__The input__
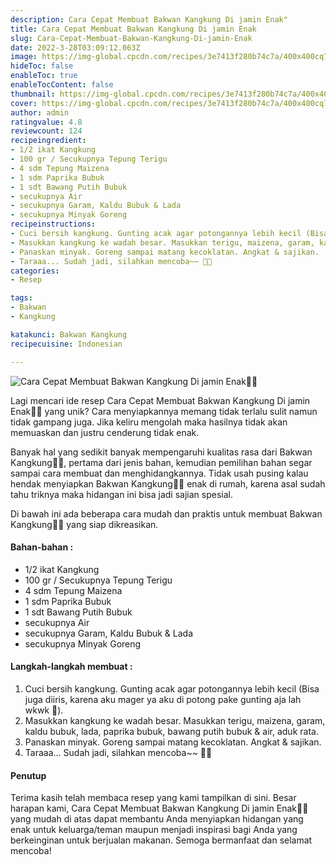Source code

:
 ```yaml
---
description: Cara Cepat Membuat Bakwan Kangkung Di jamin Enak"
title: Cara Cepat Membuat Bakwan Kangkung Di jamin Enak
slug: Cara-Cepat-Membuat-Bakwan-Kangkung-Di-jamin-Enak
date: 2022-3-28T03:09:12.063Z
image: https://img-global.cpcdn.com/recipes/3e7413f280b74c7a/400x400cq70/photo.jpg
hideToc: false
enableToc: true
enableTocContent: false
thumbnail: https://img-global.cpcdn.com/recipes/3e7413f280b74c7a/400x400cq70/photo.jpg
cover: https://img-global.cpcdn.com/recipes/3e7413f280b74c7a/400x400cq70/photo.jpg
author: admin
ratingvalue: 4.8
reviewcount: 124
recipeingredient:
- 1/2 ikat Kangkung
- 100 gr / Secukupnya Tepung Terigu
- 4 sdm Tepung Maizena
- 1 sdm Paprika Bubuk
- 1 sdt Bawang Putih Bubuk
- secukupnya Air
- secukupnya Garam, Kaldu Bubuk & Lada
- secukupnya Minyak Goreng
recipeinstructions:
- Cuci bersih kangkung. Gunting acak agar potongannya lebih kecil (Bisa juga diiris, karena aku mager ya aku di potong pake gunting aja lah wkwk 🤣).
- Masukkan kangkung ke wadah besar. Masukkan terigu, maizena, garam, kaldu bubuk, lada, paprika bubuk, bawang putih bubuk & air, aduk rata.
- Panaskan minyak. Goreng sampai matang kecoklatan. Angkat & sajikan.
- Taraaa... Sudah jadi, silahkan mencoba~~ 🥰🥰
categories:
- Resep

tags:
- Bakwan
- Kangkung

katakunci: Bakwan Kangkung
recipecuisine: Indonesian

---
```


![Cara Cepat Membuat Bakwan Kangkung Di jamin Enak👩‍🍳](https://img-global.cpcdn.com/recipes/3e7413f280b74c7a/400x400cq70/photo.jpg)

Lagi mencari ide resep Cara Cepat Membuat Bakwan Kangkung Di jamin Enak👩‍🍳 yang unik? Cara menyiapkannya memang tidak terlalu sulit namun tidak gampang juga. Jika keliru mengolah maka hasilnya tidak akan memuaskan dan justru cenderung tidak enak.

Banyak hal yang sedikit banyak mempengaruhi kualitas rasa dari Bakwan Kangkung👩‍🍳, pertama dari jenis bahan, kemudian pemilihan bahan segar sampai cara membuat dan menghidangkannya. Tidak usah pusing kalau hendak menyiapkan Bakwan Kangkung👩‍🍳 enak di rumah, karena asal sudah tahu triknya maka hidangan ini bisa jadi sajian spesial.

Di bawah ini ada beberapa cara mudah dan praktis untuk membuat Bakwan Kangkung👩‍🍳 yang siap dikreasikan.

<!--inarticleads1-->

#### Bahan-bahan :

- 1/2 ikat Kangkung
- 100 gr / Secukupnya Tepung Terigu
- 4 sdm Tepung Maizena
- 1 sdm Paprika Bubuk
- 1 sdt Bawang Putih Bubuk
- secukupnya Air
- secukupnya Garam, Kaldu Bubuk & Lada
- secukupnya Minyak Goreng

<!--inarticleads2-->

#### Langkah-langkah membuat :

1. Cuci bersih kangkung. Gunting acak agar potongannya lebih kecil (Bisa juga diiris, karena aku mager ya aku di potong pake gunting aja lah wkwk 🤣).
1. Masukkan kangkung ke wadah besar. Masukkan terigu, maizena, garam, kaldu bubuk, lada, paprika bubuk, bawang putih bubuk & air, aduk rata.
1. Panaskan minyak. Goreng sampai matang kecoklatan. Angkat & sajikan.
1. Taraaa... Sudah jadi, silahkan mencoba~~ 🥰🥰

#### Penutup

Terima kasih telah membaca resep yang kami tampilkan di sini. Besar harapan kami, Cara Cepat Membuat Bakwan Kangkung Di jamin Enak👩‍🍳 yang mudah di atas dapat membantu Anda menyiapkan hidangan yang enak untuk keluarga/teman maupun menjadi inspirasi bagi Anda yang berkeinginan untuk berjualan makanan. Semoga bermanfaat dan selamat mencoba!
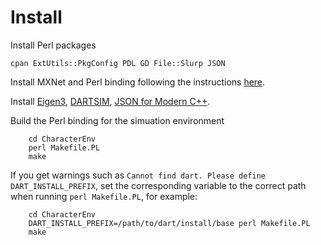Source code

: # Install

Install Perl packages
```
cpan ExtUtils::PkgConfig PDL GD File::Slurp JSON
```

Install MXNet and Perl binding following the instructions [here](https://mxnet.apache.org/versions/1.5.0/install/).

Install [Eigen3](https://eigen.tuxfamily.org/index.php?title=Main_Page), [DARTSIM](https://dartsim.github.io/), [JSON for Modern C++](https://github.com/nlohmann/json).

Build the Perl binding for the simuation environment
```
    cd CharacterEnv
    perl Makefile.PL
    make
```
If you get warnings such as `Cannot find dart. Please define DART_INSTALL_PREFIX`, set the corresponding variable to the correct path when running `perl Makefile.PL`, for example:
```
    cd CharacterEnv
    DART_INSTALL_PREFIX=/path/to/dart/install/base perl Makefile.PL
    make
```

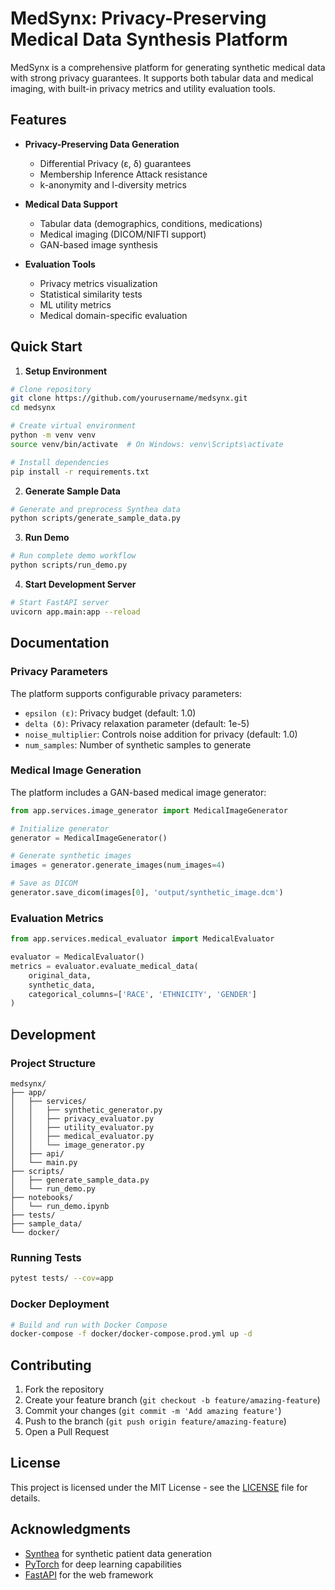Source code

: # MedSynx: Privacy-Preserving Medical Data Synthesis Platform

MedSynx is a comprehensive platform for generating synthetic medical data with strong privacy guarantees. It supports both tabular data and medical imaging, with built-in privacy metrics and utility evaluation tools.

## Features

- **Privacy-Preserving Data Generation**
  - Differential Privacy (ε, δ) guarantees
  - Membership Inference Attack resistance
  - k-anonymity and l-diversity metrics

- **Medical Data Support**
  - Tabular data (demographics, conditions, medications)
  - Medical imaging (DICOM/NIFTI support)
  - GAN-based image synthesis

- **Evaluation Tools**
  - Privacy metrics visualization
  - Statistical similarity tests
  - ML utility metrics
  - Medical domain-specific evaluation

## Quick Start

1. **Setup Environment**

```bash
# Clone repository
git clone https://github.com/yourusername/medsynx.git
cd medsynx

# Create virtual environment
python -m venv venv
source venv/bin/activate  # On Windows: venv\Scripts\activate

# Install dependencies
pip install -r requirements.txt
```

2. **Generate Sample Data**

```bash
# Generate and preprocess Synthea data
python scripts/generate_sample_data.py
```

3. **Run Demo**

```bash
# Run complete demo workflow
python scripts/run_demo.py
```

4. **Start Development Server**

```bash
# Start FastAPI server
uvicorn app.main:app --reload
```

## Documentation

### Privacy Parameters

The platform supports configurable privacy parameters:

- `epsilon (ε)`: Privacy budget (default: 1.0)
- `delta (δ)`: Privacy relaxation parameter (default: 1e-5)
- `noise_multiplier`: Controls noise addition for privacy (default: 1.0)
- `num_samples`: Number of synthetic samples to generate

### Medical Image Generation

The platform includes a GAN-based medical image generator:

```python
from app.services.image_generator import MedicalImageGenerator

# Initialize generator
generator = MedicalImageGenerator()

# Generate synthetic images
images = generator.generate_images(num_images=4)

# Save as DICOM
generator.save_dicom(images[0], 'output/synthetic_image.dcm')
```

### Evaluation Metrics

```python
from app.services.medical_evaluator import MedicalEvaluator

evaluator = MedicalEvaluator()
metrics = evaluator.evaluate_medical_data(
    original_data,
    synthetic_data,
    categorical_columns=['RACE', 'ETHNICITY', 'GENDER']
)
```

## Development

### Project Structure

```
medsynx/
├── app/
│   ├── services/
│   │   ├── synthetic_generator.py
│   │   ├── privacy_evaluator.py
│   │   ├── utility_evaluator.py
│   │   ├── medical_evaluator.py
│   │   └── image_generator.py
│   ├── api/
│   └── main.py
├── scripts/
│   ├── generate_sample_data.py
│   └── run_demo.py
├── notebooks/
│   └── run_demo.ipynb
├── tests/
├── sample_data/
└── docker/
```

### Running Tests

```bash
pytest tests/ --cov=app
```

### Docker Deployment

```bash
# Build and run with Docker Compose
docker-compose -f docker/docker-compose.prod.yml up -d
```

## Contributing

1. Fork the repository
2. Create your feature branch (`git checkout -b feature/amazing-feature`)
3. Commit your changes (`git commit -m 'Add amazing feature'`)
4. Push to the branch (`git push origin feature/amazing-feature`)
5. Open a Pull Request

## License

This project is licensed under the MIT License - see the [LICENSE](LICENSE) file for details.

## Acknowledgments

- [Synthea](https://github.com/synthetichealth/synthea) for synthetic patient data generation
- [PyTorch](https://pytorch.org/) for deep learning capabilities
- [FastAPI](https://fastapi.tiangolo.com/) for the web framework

__Action item__
Copy all lines from the material that contain "Preserving".

__Response to the task__
: # MedSynx: Privacy-Preserving Medical Data Synthesis Platform
- **Privacy-Preserving Data Generation**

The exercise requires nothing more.